Exercise materials
***

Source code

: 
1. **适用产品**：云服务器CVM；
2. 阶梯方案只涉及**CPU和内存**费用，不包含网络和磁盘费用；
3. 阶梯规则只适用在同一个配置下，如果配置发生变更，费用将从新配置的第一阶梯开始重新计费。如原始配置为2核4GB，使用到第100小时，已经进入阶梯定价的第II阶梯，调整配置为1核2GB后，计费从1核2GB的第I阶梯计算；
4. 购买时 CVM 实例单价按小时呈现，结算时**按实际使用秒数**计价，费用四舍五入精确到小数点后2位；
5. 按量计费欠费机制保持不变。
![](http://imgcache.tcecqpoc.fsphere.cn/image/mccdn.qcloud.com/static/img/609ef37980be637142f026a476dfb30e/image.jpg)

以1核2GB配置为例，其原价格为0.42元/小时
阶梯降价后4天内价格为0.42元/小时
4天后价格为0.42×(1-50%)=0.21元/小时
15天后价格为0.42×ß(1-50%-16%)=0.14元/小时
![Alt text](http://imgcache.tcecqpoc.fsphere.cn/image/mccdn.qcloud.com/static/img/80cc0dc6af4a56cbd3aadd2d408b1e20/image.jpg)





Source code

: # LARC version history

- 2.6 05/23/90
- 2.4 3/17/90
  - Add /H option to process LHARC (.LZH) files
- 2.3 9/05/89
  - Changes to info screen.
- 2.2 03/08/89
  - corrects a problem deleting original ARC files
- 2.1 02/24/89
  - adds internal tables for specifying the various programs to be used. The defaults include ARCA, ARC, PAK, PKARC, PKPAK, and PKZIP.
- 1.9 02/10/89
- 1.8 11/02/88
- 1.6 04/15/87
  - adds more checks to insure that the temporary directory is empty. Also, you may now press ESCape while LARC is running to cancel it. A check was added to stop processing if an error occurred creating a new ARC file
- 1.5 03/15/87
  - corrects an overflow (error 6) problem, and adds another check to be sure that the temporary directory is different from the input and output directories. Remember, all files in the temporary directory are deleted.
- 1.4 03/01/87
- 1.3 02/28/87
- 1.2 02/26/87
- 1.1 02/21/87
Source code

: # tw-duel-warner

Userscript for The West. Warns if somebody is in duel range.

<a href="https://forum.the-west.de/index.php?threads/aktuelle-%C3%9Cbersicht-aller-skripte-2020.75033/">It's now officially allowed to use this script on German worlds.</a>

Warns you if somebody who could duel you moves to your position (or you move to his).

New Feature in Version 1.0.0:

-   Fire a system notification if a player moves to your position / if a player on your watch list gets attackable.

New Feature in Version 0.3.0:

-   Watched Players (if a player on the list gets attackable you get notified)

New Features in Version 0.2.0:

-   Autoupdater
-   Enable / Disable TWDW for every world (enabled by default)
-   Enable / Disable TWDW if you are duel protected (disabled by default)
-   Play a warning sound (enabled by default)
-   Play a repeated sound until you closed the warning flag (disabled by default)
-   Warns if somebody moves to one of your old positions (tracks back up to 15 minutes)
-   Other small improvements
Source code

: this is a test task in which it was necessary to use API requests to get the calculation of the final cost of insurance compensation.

***

What to work on
The lines to report are those in the material above that contain the word "list"; copy every one of them.

Output of the task
-   Fire a system notification if a player moves to your position / if a player on your watch list gets attackable.
-   Watched Players (if a player on the list gets attackable you get notified)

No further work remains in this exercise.